This cut removes much of the resolved component, so the lower curve of each 
pair is dominated by the direct contribution. The jet definition used for these
data is the $k_{\perp}$ algorithm \cite{ktalg}.   It has several 
advantages over the cone algorithm, although an extensive discussion of 
these points is beyond the scope of this work.  The interested reader 
is pointed towards the original literature \cite{ktalg} and recent 
detailed studies \cite{seymour}, \cite{workj} for details. 
For the three parton final 
states considered in this calculation, the $k_{\perp}$ algorithm corresponds 
to setting $R_{\rm sep}=R=1$.

Over most of the $\eta_1$ and $\eta_2$ ranges shown in Fig.\ 4, the
comparison between the theoretical results and the data appears to be good.
The exception occurs when one or both of the jets has a negative
pseudorapidity, with the discrepancy being worst if both jets have negative 
pseudorapidities. This point will be discussed in more detail below.

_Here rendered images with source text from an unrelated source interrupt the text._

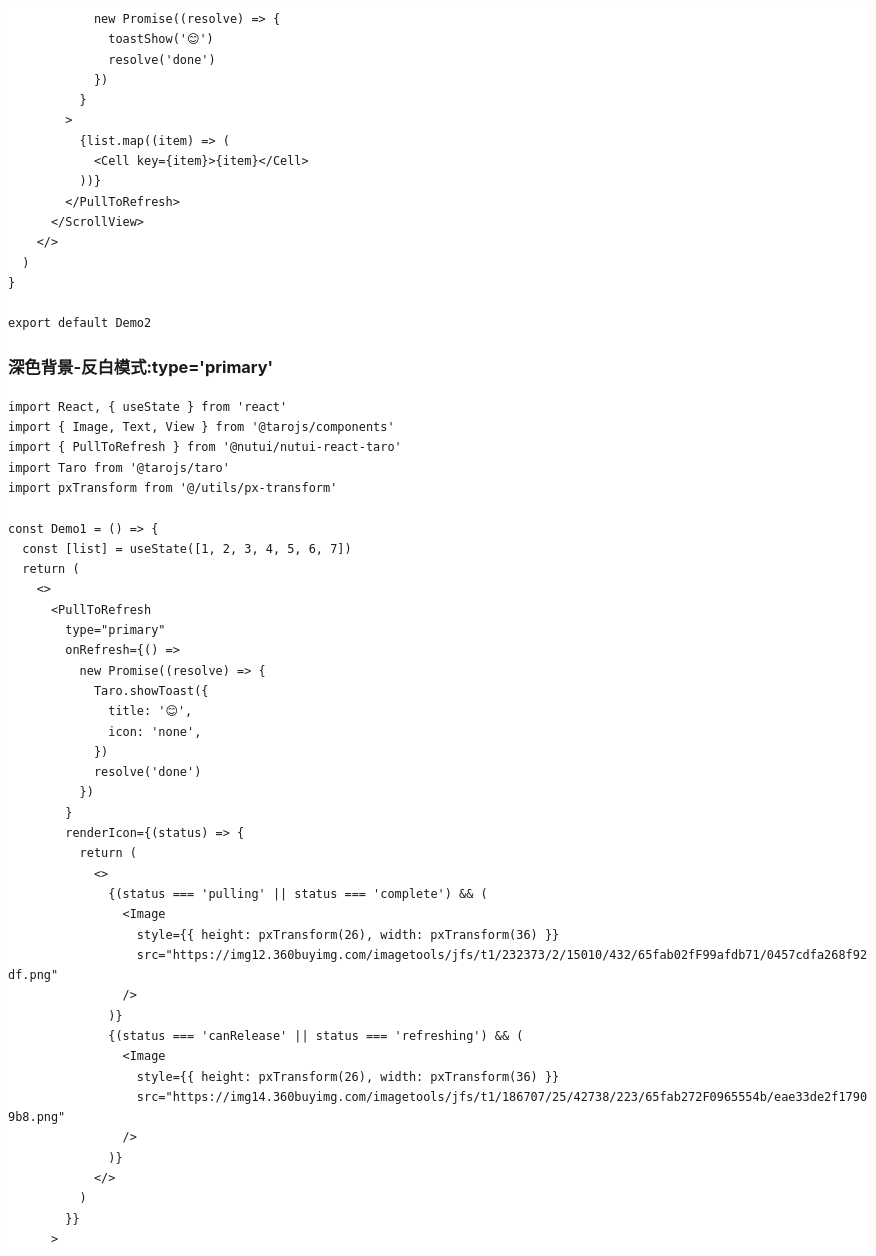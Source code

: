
 ```tsx
            new Promise((resolve) => {
              toastShow('😊')
              resolve('done')
            })
          }
        >
          {list.map((item) => (
            <Cell key={item}>{item}</Cell>
          ))}
        </PullToRefresh>
      </ScrollView>
    </>
  )
}

export default Demo2
```

### 深色背景-反白模式:type='primary'

```tsx
import React, { useState } from 'react'
import { Image, Text, View } from '@tarojs/components'
import { PullToRefresh } from '@nutui/nutui-react-taro'
import Taro from '@tarojs/taro'
import pxTransform from '@/utils/px-transform'

const Demo1 = () => {
  const [list] = useState([1, 2, 3, 4, 5, 6, 7])
  return (
    <>
      <PullToRefresh
        type="primary"
        onRefresh={() =>
          new Promise((resolve) => {
            Taro.showToast({
              title: '😊',
              icon: 'none',
            })
            resolve('done')
          })
        }
        renderIcon={(status) => {
          return (
            <>
              {(status === 'pulling' || status === 'complete') && (
                <Image
                  style={{ height: pxTransform(26), width: pxTransform(36) }}
                  src="https://img12.360buyimg.com/imagetools/jfs/t1/232373/2/15010/432/65fab02fF99afdb71/0457cdfa268f92df.png"
                />
              )}
              {(status === 'canRelease' || status === 'refreshing') && (
                <Image
                  style={{ height: pxTransform(26), width: pxTransform(36) }}
                  src="https://img14.360buyimg.com/imagetools/jfs/t1/186707/25/42738/223/65fab272F0965554b/eae33de2f17909b8.png"
                />
              )}
            </>
          )
        }}
      >
```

These same data are shown in Fig.\ 5 versus $\eta_2$ in bins of $\eta_1$ and
integrated over $E_T > 14\, {\rm GeV}$. For each set of data, curves for three
choices of the common renormalization and factorization scales are shown: 
$\mu = E_T^{\rm max}/2, E_T^{\rm max}$, and $2E_T^{\rm max}$ all using the 
GS photon set.  In Fig.\ 6 these data 
are compared to the theoretical results obtained using the AFG \cite{afg}, 
GS \cite{gs}, and Gl\"{u}ck-Reya-Vogt (GRV) \cite{grv} photon parton 
distributions all using $\mu = E_T^{\rm max}$. From the results
shown in Figs.\ 5 and 6, it can be seen that the variations due to the scale
choice are comparable in magnitude to those resulting from the different 
choices of photon parton distributions.  
Furthermore, these variations are comparable to the
experimental uncertainties on the data.  However, it should be noted that 
the variation due to the change of scale leads to an overall shift in the 
normalization without an appreciable change in shape.  Hence, even allowing 
for this scale uncertainty, constraints on the photon parton distributions 
are provided by the shapes of such observables.  
Generally speaking, the data are well
described within the theoretical and experimental uncertainties. However, a
clear discrepancy is apparent in the region of negative $\eta_1$ and $\eta_2$ 
(the left-most data point in the center and left-hand plots in these two
figures).

In order to further examine this disagreement, the data are shown again in 
Fig.\ 7 and Fig.\ 8, the latter having the cut $x_{\gamma} > 0.75$ imposed. 
In each case, four curves are shown corresponding to the full result 
(solid line), the resolved component with only quarks in the photon (medium 
dashed line), the resolved component with only gluons in the photon (dotted 
line), and direct component (long dashed line).  
Several points are immediately clear.  
The negative pseudorapidity region is dominated by the
direct component.  Hence, no amount of variation of the photon parton
distributions will bring the data and theory in line.  
Second, the gluon contribution is small nearly 
everywhere for the kinematics of the current data sample. Only for both
rapidities in the forward direction (right-most region of the right-hand plots)
is the gluon distribution in the photon making a significant contribution. 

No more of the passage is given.